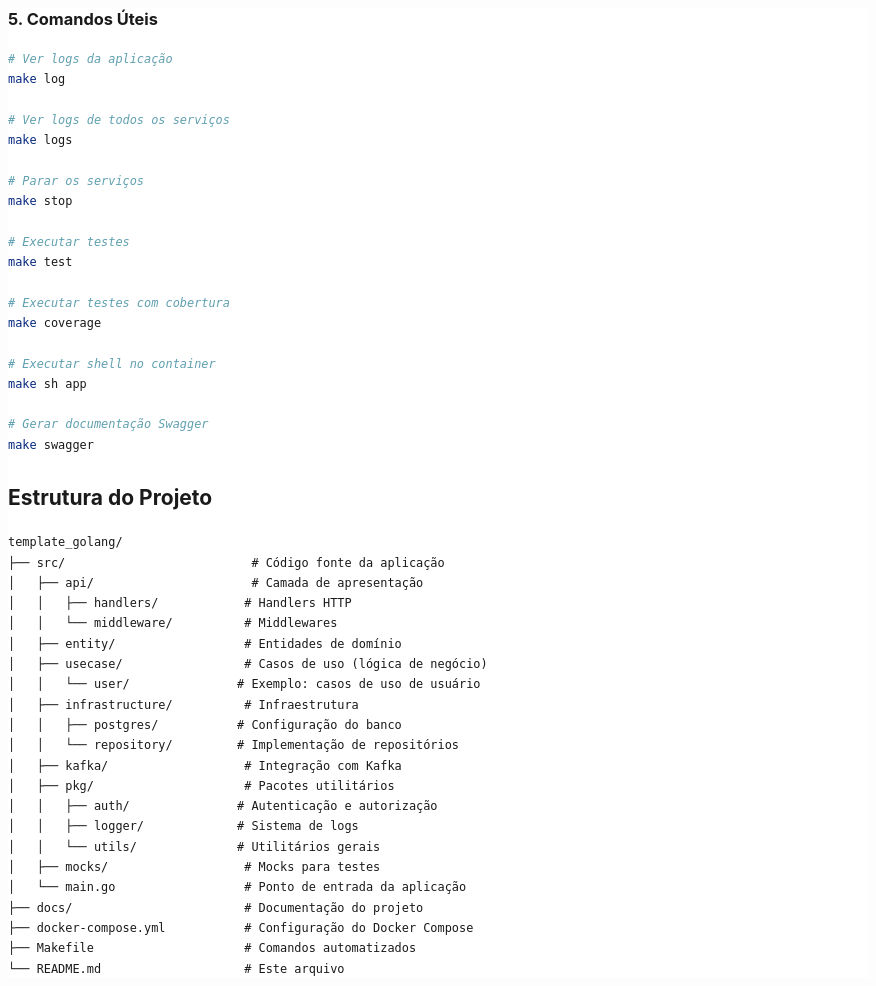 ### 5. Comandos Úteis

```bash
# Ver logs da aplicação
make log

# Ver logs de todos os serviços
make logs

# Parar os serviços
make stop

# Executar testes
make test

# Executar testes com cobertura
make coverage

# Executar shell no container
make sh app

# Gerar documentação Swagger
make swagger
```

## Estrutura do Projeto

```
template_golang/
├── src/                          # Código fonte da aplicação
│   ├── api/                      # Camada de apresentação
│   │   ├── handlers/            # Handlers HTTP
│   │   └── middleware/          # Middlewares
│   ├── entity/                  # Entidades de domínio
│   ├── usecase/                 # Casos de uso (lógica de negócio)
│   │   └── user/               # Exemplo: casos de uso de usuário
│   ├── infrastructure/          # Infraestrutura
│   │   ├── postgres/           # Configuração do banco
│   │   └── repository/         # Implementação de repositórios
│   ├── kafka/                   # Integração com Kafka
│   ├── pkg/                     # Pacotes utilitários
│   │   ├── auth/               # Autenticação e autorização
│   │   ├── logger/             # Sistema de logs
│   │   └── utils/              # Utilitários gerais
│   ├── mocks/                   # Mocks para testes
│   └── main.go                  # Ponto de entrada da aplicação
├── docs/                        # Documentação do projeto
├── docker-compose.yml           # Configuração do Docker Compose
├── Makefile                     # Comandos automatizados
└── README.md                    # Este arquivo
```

---

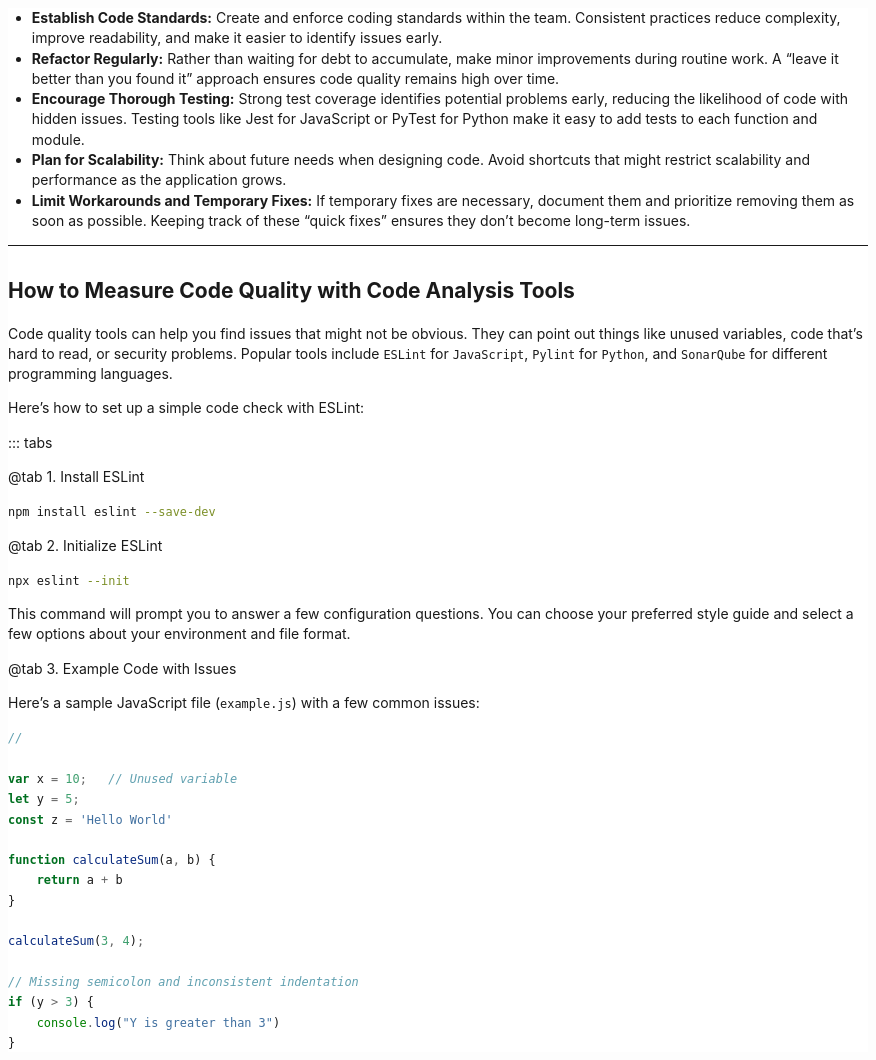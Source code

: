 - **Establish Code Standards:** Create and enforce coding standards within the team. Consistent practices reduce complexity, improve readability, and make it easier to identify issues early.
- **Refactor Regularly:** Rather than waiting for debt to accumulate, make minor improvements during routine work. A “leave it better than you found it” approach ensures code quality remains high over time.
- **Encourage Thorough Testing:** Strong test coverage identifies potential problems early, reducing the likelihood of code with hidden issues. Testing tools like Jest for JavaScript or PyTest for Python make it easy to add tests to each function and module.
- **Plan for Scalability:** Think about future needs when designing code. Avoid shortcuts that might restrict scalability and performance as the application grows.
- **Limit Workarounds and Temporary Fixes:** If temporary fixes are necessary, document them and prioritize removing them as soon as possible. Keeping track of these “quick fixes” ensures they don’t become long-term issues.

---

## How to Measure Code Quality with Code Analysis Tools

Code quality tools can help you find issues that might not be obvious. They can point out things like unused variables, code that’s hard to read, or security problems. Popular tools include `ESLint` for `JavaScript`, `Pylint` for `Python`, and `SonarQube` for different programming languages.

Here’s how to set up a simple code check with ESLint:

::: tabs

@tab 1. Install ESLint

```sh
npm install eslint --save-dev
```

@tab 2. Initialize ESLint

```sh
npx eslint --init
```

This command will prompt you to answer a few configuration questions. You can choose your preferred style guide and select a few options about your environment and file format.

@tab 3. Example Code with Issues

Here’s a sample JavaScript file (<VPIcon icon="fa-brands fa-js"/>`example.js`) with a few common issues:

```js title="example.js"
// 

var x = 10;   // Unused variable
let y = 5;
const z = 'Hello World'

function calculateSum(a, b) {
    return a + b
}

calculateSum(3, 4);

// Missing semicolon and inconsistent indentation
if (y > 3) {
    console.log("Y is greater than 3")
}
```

- [INSTRUCTIONS FOR THE TASK] Filter the entries above down to the lines that contain the word "ensures".

- [ANSWER SECTION]
- **Refactor Regularly:** Rather than waiting for debt to accumulate, make minor improvements during routine work. A “leave it better than you found it” approach ensures code quality remains high over time.
- **Limit Workarounds and Temporary Fixes:** If temporary fixes are necessary, document them and prioritize removing them as soon as possible. Keeping track of these “quick fixes” ensures they don’t become long-term issues.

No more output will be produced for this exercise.